What to produce: Write out the whole listing, matching it exactly.

Exercise input:
- - -
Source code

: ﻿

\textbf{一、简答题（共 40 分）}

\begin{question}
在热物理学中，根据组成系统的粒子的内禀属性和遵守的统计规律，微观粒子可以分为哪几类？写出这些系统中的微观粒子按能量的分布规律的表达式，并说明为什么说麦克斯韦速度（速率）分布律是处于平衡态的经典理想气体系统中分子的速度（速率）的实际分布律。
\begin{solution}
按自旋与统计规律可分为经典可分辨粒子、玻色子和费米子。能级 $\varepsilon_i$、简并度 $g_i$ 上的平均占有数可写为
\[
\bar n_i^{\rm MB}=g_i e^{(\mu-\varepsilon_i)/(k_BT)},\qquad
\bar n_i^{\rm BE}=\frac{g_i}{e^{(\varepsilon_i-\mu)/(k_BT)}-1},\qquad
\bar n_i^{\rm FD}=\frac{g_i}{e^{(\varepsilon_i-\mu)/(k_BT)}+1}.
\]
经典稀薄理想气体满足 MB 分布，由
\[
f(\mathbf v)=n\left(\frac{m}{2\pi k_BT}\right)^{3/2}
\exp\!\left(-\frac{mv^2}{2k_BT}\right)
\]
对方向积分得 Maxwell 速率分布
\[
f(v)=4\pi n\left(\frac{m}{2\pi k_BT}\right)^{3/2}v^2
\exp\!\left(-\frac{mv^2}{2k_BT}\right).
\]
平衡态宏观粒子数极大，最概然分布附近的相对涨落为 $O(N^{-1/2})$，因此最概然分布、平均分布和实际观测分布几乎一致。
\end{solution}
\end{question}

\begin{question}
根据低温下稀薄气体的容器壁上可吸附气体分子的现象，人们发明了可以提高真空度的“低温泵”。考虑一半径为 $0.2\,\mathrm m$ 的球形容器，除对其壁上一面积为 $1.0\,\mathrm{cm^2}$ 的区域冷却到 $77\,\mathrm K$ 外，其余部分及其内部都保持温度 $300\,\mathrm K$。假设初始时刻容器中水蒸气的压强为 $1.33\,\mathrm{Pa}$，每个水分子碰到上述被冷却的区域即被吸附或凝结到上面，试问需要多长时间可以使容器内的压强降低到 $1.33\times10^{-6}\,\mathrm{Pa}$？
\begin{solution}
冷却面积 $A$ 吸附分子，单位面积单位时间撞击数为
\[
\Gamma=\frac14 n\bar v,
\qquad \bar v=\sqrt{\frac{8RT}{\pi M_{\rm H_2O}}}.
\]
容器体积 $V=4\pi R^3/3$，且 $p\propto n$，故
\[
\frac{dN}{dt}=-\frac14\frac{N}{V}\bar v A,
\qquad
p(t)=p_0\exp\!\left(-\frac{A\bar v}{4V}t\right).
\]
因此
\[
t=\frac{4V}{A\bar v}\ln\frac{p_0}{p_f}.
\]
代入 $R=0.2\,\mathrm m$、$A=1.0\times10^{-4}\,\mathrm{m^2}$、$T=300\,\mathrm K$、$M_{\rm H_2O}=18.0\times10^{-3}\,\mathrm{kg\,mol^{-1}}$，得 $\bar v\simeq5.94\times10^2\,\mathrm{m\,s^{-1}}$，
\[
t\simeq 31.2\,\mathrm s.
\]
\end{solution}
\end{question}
- - -
Answer section:
Source code

: ﻿

\textbf{一、简答题（共 40 分）}

\begin{question}
在热物理学中，根据组成系统的粒子的内禀属性和遵守的统计规律，微观粒子可以分为哪几类？写出这些系统中的微观粒子按能量的分布规律的表达式，并说明为什么说麦克斯韦速度（速率）分布律是处于平衡态的经典理想气体系统中分子的速度（速率）的实际分布律。
\begin{solution}
按自旋与统计规律可分为经典可分辨粒子、玻色子和费米子。能级 $\varepsilon_i$、简并度 $g_i$ 上的平均占有数可写为
\[
\bar n_i^{\rm MB}=g_i e^{(\mu-\varepsilon_i)/(k_BT)},\qquad
\bar n_i^{\rm BE}=\frac{g_i}{e^{(\varepsilon_i-\mu)/(k_BT)}-1},\qquad
\bar n_i^{\rm FD}=\frac{g_i}{e^{(\varepsilon_i-\mu)/(k_BT)}+1}.
\]
经典稀薄理想气体满足 MB 分布，由
\[
f(\mathbf v)=n\left(\frac{m}{2\pi k_BT}\right)^{3/2}
\exp\!\left(-\frac{mv^2}{2k_BT}\right)
\]
对方向积分得 Maxwell 速率分布
\[
f(v)=4\pi n\left(\frac{m}{2\pi k_BT}\right)^{3/2}v^2
\exp\!\left(-\frac{mv^2}{2k_BT}\right).
\]
平衡态宏观粒子数极大，最概然分布附近的相对涨落为 $O(N^{-1/2})$，因此最概然分布、平均分布和实际观测分布几乎一致。
\end{solution}
\end{question}

\begin{question}
根据低温下稀薄气体的容器壁上可吸附气体分子的现象，人们发明了可以提高真空度的“低温泵”。考虑一半径为 $0.2\,\mathrm m$ 的球形容器，除对其壁上一面积为 $1.0\,\mathrm{cm^2}$ 的区域冷却到 $77\,\mathrm K$ 外，其余部分及其内部都保持温度 $300\,\mathrm K$。假设初始时刻容器中水蒸气的压强为 $1.33\,\mathrm{Pa}$，每个水分子碰到上述被冷却的区域即被吸附或凝结到上面，试问需要多长时间可以使容器内的压强降低到 $1.33\times10^{-6}\,\mathrm{Pa}$？
\begin{solution}
冷却面积 $A$ 吸附分子，单位面积单位时间撞击数为
\[
\Gamma=\frac14 n\bar v,
\qquad \bar v=\sqrt{\frac{8RT}{\pi M_{\rm H_2O}}}.
\]
容器体积 $V=4\pi R^3/3$，且 $p\propto n$，故
\[
\frac{dN}{dt}=-\frac14\frac{N}{V}\bar v A,
\qquad
p(t)=p_0\exp\!\left(-\frac{A\bar v}{4V}t\right).
\]
因此
\[
t=\frac{4V}{A\bar v}\ln\frac{p_0}{p_f}.
\]
代入 $R=0.2\,\mathrm m$、$A=1.0\times10^{-4}\,\mathrm{m^2}$、$T=300\,\mathrm K$、$M_{\rm H_2O}=18.0\times10^{-3}\,\mathrm{kg\,mol^{-1}}$，得 $\bar v\simeq5.94\times10^2\,\mathrm{m\,s^{-1}}$，
\[
t\simeq 31.2\,\mathrm s.
\]
\end{solution}
\end{question}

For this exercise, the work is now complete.